Having switched to an automated scoring algorithm, MacArthur students scored about the same level of proficiency as they had with teachers scoring their writing.

All MacArthur students took the District Writing Assessment on January 23 through January 25.  The test is the only in-district assessment of student writing, and all secondary students participated.

On Wednesday, students prepared for their essay by reading the text and prewriting.  For example, they read through the prompt and pulled some examples to plan for their writing.

Then on the following two days, which were block schedules, students had the entire 110 minutes to type their essay.  They were allowed to use the text and prewriting from the Wednesday session.

Previously, students submitted hand-written essays to be scored by two teachers from other school sites.  If there was a discrepancy between a passing score and a failing score, a third teacher would be brought in to decide.  This year, the essays were scored with an automated program known as MYAccess, so students found out immediately whether or not they passed.  
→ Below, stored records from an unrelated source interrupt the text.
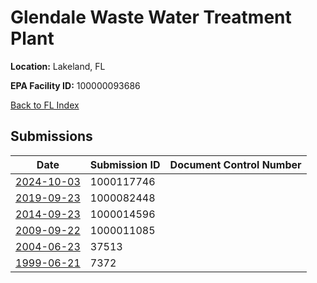 # Glendale Waste Water Treatment Plant

**Location:** Lakeland, FL

**EPA Facility ID:** 100000093686

[Back to FL Index](../../index.md)

## Submissions

| Date | Submission ID | Document Control Number |
|------|--------------|-------------------------|
| [2024-10-03](submissions/1000117746.md) | 1000117746 |  |
| [2019-09-23](submissions/1000082448.md) | 1000082448 |  |
| [2014-09-23](submissions/1000014596.md) | 1000014596 |  |
| [2009-09-22](submissions/1000011085.md) | 1000011085 |  |
| [2004-06-23](submissions/37513.md) | 37513 |  |
| [1999-06-21](submissions/7372.md) | 7372 |  |
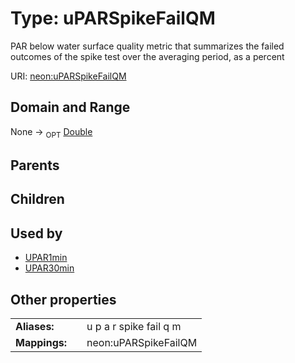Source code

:
# Type: uPARSpikeFailQM


PAR below water surface quality metric that summarizes the failed outcomes of the spike test over the averaging period, as a percent

URI: [neon:uPARSpikeFailQM](https://data.neonscience.org/uPARSpikeFailQM)


## Domain and Range

None ->  <sub>OPT</sub> [Double](types/Double.md)

## Parents


## Children


## Used by

 * [UPAR1min](UPAR1min.md)
 * [UPAR30min](UPAR30min.md)

## Other properties

|  |  |  |
| --- | --- | --- |
| **Aliases:** | | u p a r spike fail q m |
| **Mappings:** | | neon:uPARSpikeFailQM |

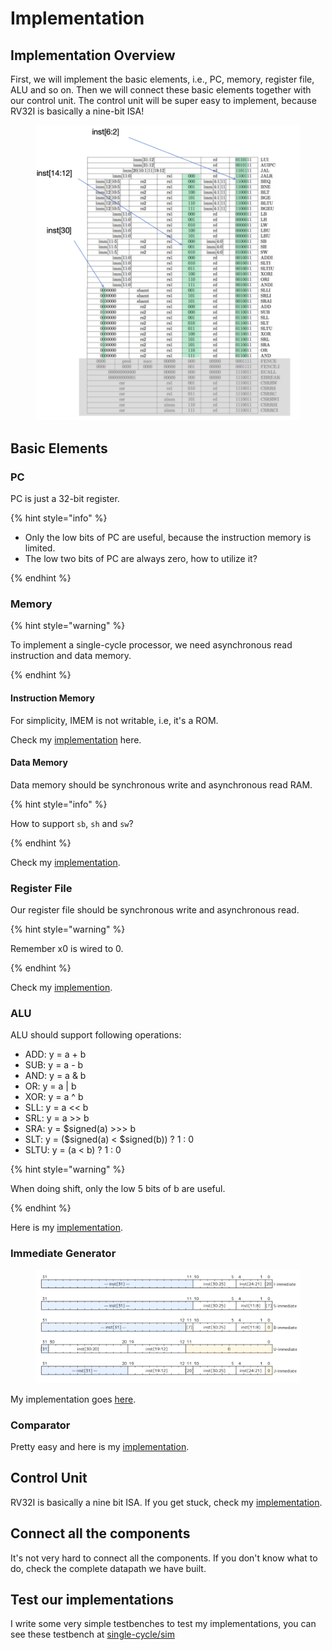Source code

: # Implementation

## Implementation Overview

First, we will implement the basic elements, i.e., PC, memory, register file, ALU and so on.
Then we will connect these basic elements together with our control unit. The control unit
will be super easy to implement, because RV32I is basically a nine-bit ISA!

<figure><img src="../../.gitbook/assets/nine-bits.png" alt=""><figcaption></figcaption></figure>

## Basic Elements

### PC

PC is just a 32-bit register.

{% hint style="info" %}

* Only the low bits of PC are useful, because the instruction memory is limited.
* The low two bits of PC are always zero, how to utilize it?

{% endhint %}

### Memory

{% hint style="warning" %}

To implement a single-cycle processor, we need asynchronous
read instruction and data memory.

{% endhint %}

#### Instruction Memory

For simplicity, IMEM is not writable, i.e, it's a ROM.

Check my [implementation](https://github.com/byrzhm/SimpleRV/blob/main/single-cycle/src/imem.sv) here.

#### Data Memory

Data memory should be synchronous write and asynchronous read RAM.

{% hint style="info" %}

How to support `sb`, `sh` and `sw`?

{% endhint %}

Check my [implementation](https://github.com/byrzhm/SimpleRV/blob/main/single-cycle/src/dmem.sv).

### Register File

Our register file should be synchronous write and asynchronous read.

{% hint style="warning" %}

Remember x0 is wired to 0.

{% endhint %}

Check my [implemention](https://github.com/byrzhm/SimpleRV/blob/main/single-cycle/src/register_file.sv).

### ALU

ALU should support following operations:

* ADD:  y = a + b
* SUB:  y = a - b
* AND:  y = a & b
* OR:   y = a | b
* XOR:  y = a ^ b
* SLL:  y = a << b
* SRL:  y = a >> b
* SRA:  y = $signed(a) >>> b
* SLT:  y = ($signed(a) < $signed(b)) ? 1 : 0
* SLTU: y = (a < b) ? 1 : 0

{% hint style="warning" %}

When doing shift, only the low 5 bits of b are useful.

{% endhint %}

Here is my [implementation](https://github.com/byrzhm/SimpleRV/blob/main/single-cycle/src/alu.sv).

### Immediate Generator

<figure><img src="../../.gitbook/assets/all-immediate.png" alt=""><figcaption></figcaption></figure>

My implementation goes [here](https://github.com/byrzhm/SimpleRV/blob/main/single-cycle/src/immgen.sv).

### Comparator

Pretty easy and here is my [implementation](https://github.com/byrzhm/SimpleRV/blob/main/single-cycle/src/comparator.sv).

## Control Unit

RV32I is basically a nine bit ISA. If you get stuck, check my [implementation](https://github.com/byrzhm/SimpleRV/blob/main/single-cycle/src/controller.sv).

## Connect all the components

It's not very hard to connect all the components. If you don't know what to do,
check the complete datapath we have built.

## Test our implementations

I write some very simple testbenches to test my implementations, you can see these testbench at [single-cycle/sim](https://github.com/byrzhm/SimpleRV/tree/main/single-cycle/sim)
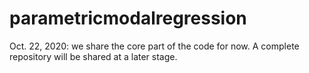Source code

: # parametricmodalregression

Oct. 22, 2020: we share the core part of the code for now. A complete repository will be shared at a later stage.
According to Language Arts Teacher Mr. Gregory Celestino, some of the students struggled because of the length and complexity of the texts.  For example, the eighth-grade story “The Necklace” was eight pages long.  Also, many students do not have strong typing skills, and this could result in lower scores than if the essays were handwritten.  

“I was a little bit nervous because I wasn’t sure how good he was going to do.  I got an overall score of 4.1, and I thought the essay was pretty easy because the topic was easy which was called the ‘Lottery Ticket,” said seventh-grader Matthew Morales.
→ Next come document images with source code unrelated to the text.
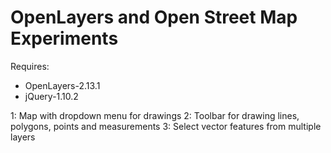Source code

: # OpenLayers and Open Street Map Experiments

Requires:
* OpenLayers-2.13.1
* jQuery-1.10.2

1: Map with dropdown menu for drawings
2: Toolbar for drawing lines, polygons, points and measurements
3: Select vector features from multiple layers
Because of the change to the MYAccess program, the rubric by which students were assessed had also changed.  The rubric created by the Santa Ana Unified School District had been a five-point rubric, and a score of four or better was passing.  Now, the rubric is out of six, and students received a precise decimal point score.  “The more accurate score could give students a better understanding of exactly where their writing skills are,” said Celestino.  “Hopefully, a student with a 3.8 or 3.9 now knows that in only a few, minimal changes, they could have passed.”

“I got an overall score of a 4.3 and thought the essay was pretty easy.  Also, I was not that nervous because I was used to writing essays on a Chromebook,” said seventh-grader Sergio Torres.
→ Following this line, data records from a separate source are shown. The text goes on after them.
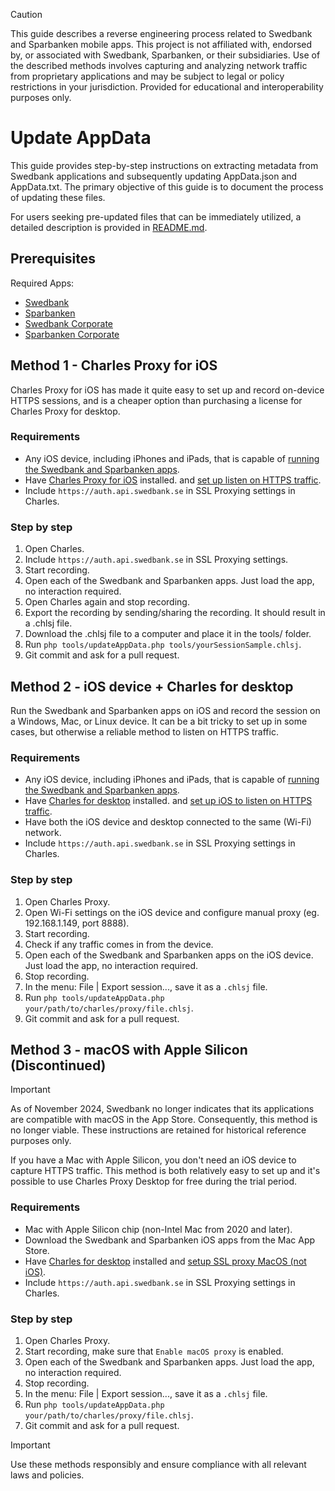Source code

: > [!CAUTION]
> This guide describes a reverse engineering process related to Swedbank and Sparbanken mobile apps.
> This project is not affiliated with, endorsed by, or associated with Swedbank, Sparbanken, or their subsidiaries.
> Use of the described methods involves capturing and analyzing network traffic from proprietary applications and may be subject to legal or policy restrictions in your
jurisdiction.
> Provided for educational and interoperability purposes only.

# Update AppData

This guide provides step-by-step instructions on extracting metadata from Swedbank applications and subsequently updating AppData.json and AppData.txt. The primary objective of
this guide is to document the process of updating these files.

For users seeking pre-updated files that can be immediately utilized, a detailed description is provided in [README.md](../README.md).

## Prerequisites

Required Apps:

* [Swedbank](https://apps.apple.com/us/app/swedbank-private/id344161302)
* [Sparbanken](https://apps.apple.com/th/app/savings-bank-private/id526657154)
* [Swedbank Corporate](https://apps.apple.com/us/app/swedbank-f%C3%B6retag/id606226381)
* [Sparbanken Corporate](https://apps.apple.com/th/app/sparbanken-f%C3%B6retag/id606776716)

## Method 1 - Charles Proxy for iOS

Charles Proxy for iOS has made it quite easy to set up and record on-device HTTPS sessions, and is a cheaper option than purchasing a license for Charles Proxy for desktop.

### Requirements

* Any iOS device, including iPhones and iPads, that is capable
  of [running the Swedbank and Sparbanken apps](https://www.swedbank.se/share/layer-content/privat/digitala-tjanster/vara-appar/for-privatpersoner/detta-kravs-for-att-ladda-ner-appen.html).
* Have [Charles Proxy for iOS](https://apps.apple.com/app/charles-proxy/id1134218562) installed.
  and [set up listen on HTTPS traffic](https://www.charlesproxy.com/documentation/ios/getting-started-1/).
* Include `https://auth.api.swedbank.se` in SSL Proxying settings in Charles.

### Step by step

1. Open Charles.
2. Include `https://auth.api.swedbank.se` in SSL Proxying settings.
3. Start recording.
4. Open each of the Swedbank and Sparbanken apps. Just load the app, no interaction required.
5. Open Charles again and stop recording.
6. Export the recording by sending/sharing the recording. It should result in a .chlsj file.
7. Download the .chlsj file to a computer and place it in the tools/ folder.
8. Run `php tools/updateAppData.php tools/yourSessionSample.chlsj`.
9. Git commit and ask for a pull request.

## Method 2 - iOS device + Charles for desktop

Run the Swedbank and Sparbanken apps on iOS and record the session on a Windows, Mac, or Linux device.
It can be a bit tricky to set up in some cases, but otherwise a reliable method to listen on HTTPS traffic.

### Requirements

* Any iOS device, including iPhones and iPads, that is capable
  of [running the Swedbank and Sparbanken apps](https://www.swedbank.se/share/layer-content/privat/digitala-tjanster/vara-appar/for-privatpersoner/detta-kravs-for-att-ladda-ner-appen.html).
* Have [Charles for desktop](https://www.charlesproxy.com/download/) installed.
  and [set up iOS to listen on HTTPS traffic](https://help.testlio.com/en/articles/1144391-charles-proxy-guide-for-ios).
* Have both the iOS device and desktop connected to the same (Wi-Fi) network.
* Include `https://auth.api.swedbank.se` in SSL Proxying settings in Charles.

### Step by step

1. Open Charles Proxy.
3. Open Wi-Fi settings on the iOS device and configure manual proxy (eg. 192.168.1.149, port 8888).
4. Start recording.
5. Check if any traffic comes in from the device.
6. Open each of the Swedbank and Sparbanken apps on the iOS device. Just load the app, no interaction required.
7. Stop recording.
8. In the menu: File | Export session..., save it as a `.chlsj` file.
9. Run `php tools/updateAppData.php your/path/to/charles/proxy/file.chlsj`.
10. Git commit and ask for a pull request.

## Method 3 - macOS with Apple Silicon (Discontinued)

> [!IMPORTANT]
> As of November 2024, Swedbank no longer indicates that its applications are compatible with macOS in the App Store. Consequently, this method is no longer viable. These
> instructions are retained for historical reference purposes only.

If you have a Mac with Apple Silicon, you don't need an iOS device to capture HTTPS traffic. This method is both relatively easy to set up and it's possible to use Charles Proxy
Desktop for free during the trial period.

### Requirements

* Mac with Apple Silicon chip (non-Intel Mac from 2020 and later).
* Download the Swedbank and Sparbanken iOS apps from the Mac App Store.
* Have [Charles for desktop](https://www.charlesproxy.com/download/) installed
  and [setup SSL proxy MacOS (not iOS)](https://www.charlesproxy.com/documentation/using-charles/ssl-certificates/).
* Include `https://auth.api.swedbank.se` in SSL Proxying settings in Charles.

### Step by step

1. Open Charles Proxy.
2. Start recording, make sure that `Enable macOS proxy` is enabled.
3. Open each of the Swedbank and Sparbanken apps. Just load the app, no interaction required.
4. Stop recording.
5. In the menu: File | Export session..., save it as a `.chlsj` file.
6. Run `php tools/updateAppData.php your/path/to/charles/proxy/file.chlsj`.
7. Git commit and ask for a pull request.

> [!IMPORTANT]  
> Use these methods responsibly and ensure compliance with all relevant laws and policies.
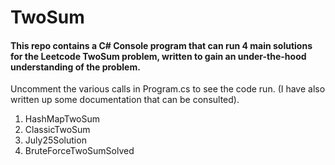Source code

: # TwoSum 
#### This repo contains a C# Console program that can run 4 main solutions for the Leetcode **TwoSum** problem, written to gain an under-the-hood understanding of the problem. 
Uncomment the various calls in Program.cs to see the code run.
(I have also written up some documentation that can be consulted).

1. HashMapTwoSum
2. ClassicTwoSum
3. July25Solution
4. BruteForceTwoSumSolved
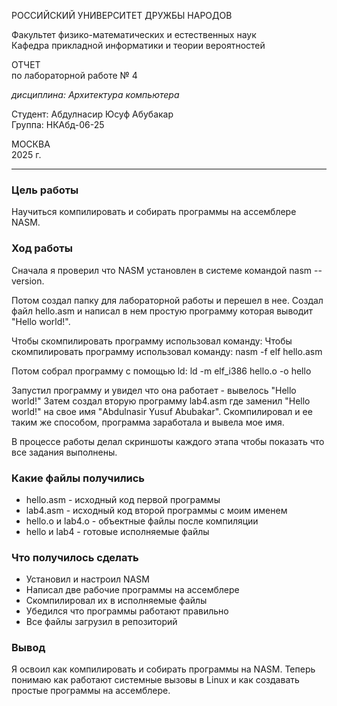 РОССИЙСКИЙ УНИВЕРСИТЕТ ДРУЖБЫ НАРОДОВ

Факультет физико-математических и естественных наук  
Кафедра прикладной информатики и теории вероятностей

ОТЧЕТ  
по лабораторной работе № 4

_дисциплина: Архитектура компьютера_

Студент: Абдулнасир Юсуф Абубакар  
Группа: НКАбд-06-25

МОСКВА  
2025 г.

---

### Цель работы
Научиться компилировать и собирать программы на ассемблере NASM.

### Ход работы

Сначала я проверил что NASM установлен в системе командой nasm --version.

Потом создал папку для лабораторной работы и перешел в нее. Создал файл hello.asm и написал в нем простую программу которая выводит "Hello world!". 

Чтобы скомпилировать программу использовал команду:
Чтобы скомпилировать программу использовал команду:
nasm -f elf hello.asm

Потом собрал программу с помощью ld:
ld -m elf_i386 hello.o -o hello

Запустил программу и увидел что она работает - вывелось "Hello world!"
Затем создал вторую программу lab4.asm где заменил "Hello world!" на свое имя "Abdulnasir Yusuf Abubakar". Скомпилировал и ее таким же способом, программа заработала и вывела мое имя.

В процессе работы делал скриншоты каждого этапа чтобы показать что все задания выполнены.

### Какие файлы получились
- hello.asm - исходный код первой программы
- lab4.asm - исходный код второй программы с моим именем  
- hello.o и lab4.o - объектные файлы после компиляции
- hello и lab4 - готовые исполняемые файлы

### Что получилось сделать
- Установил и настроил NASM
- Написал две рабочие программы на ассемблере
- Скомпилировал их в исполняемые файлы
- Убедился что программы работают правильно
- Все файлы загрузил в репозиторий

### Вывод
Я освоил как компилировать и собирать программы на NASM. Теперь понимаю как работают системные вызовы в Linux и как создавать простые программы на ассемблере.
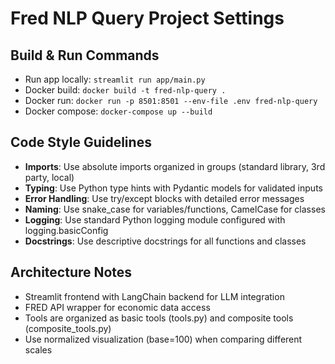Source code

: # Fred NLP Query Project Settings

## Build & Run Commands
- Run app locally: `streamlit run app/main.py`
- Docker build: `docker build -t fred-nlp-query .`
- Docker run: `docker run -p 8501:8501 --env-file .env fred-nlp-query`
- Docker compose: `docker-compose up --build`

## Code Style Guidelines
- **Imports**: Use absolute imports organized in groups (standard library, 3rd party, local)
- **Typing**: Use Python type hints with Pydantic models for validated inputs
- **Error Handling**: Use try/except blocks with detailed error messages
- **Naming**: Use snake_case for variables/functions, CamelCase for classes
- **Logging**: Use standard Python logging module configured with logging.basicConfig
- **Docstrings**: Use descriptive docstrings for all functions and classes

## Architecture Notes
- Streamlit frontend with LangChain backend for LLM integration
- FRED API wrapper for economic data access
- Tools are organized as basic tools (tools.py) and composite tools (composite_tools.py)
- Use normalized visualization (base=100) when comparing different scales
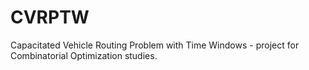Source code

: CVRPTW
======

Capacitated Vehicle Routing Problem with Time Windows - project for Combinatorial Optimization studies.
While this was only the second time students had used the MYAccess program, the first was in October for a practice D.W.A., the student scores were similar to last year with about 51% of students passing.  For Celestino, that probably means the rigor was similar to human scorers.

Seventh-grader Donna Van Buskirk got an overall score of a 4.0 and said, “I thought it was pretty hard because I was not used to writing an essay on the Chromebook, but I managed to get a good score.”